* **Activity**:
Print nothing beyond the line with "becomes increasingly hostile.": every line from the beginning of the data up to it, that line included, and no pictures.

Items from a dataset:
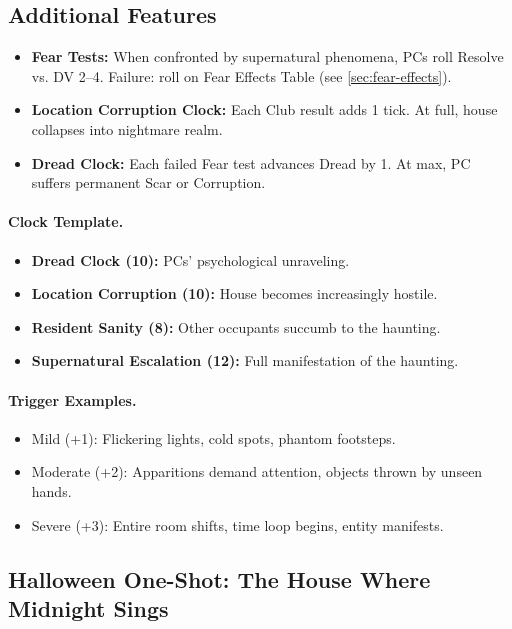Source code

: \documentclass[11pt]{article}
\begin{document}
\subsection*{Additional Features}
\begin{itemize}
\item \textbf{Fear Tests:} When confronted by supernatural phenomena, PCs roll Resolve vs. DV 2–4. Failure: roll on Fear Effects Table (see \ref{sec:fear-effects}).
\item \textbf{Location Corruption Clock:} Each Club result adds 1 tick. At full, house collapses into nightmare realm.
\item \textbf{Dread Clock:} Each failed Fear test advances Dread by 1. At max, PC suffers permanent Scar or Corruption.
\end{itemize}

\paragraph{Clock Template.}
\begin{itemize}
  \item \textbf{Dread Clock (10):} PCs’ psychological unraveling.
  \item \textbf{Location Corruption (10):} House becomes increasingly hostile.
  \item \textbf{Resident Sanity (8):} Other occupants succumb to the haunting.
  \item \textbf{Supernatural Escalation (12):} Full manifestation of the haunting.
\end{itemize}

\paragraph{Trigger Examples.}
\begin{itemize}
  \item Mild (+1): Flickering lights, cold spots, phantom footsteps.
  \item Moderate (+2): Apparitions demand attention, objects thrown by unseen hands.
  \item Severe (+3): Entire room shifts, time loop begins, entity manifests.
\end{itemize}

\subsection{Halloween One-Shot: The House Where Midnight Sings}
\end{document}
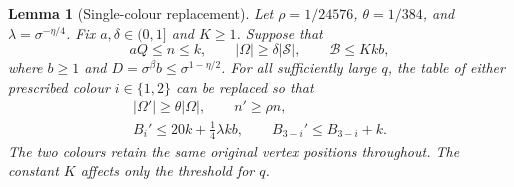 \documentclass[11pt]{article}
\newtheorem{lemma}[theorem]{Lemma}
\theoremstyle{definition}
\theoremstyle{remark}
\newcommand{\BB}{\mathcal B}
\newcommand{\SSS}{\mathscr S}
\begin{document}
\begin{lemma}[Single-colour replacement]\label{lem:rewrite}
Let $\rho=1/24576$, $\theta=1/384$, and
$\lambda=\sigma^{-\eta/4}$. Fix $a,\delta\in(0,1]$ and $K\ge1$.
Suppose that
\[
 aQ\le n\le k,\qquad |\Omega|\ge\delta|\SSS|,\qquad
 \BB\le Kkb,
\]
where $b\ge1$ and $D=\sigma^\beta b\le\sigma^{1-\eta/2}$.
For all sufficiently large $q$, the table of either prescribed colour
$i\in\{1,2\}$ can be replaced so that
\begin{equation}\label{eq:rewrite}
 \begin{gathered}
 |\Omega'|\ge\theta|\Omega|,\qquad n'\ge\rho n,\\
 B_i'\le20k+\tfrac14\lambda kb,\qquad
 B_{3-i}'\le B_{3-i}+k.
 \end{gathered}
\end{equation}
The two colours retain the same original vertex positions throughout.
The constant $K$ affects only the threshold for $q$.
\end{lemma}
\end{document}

* **Answer section**:
Source code

: \documentclass[11pt]{article}
\begin{document}
\subsection*{Additional Features}
\begin{itemize}
\item \textbf{Fear Tests:} When confronted by supernatural phenomena, PCs roll Resolve vs. DV 2–4. Failure: roll on Fear Effects Table (see \ref{sec:fear-effects}).
\item \textbf{Location Corruption Clock:} Each Club result adds 1 tick. At full, house collapses into nightmare realm.
\item \textbf{Dread Clock:} Each failed Fear test advances Dread by 1. At max, PC suffers permanent Scar or Corruption.
\end{itemize}

\paragraph{Clock Template.}
\begin{itemize}
  \item \textbf{Dread Clock (10):} PCs’ psychological unraveling.
  \item \textbf{Location Corruption (10):} House becomes increasingly hostile.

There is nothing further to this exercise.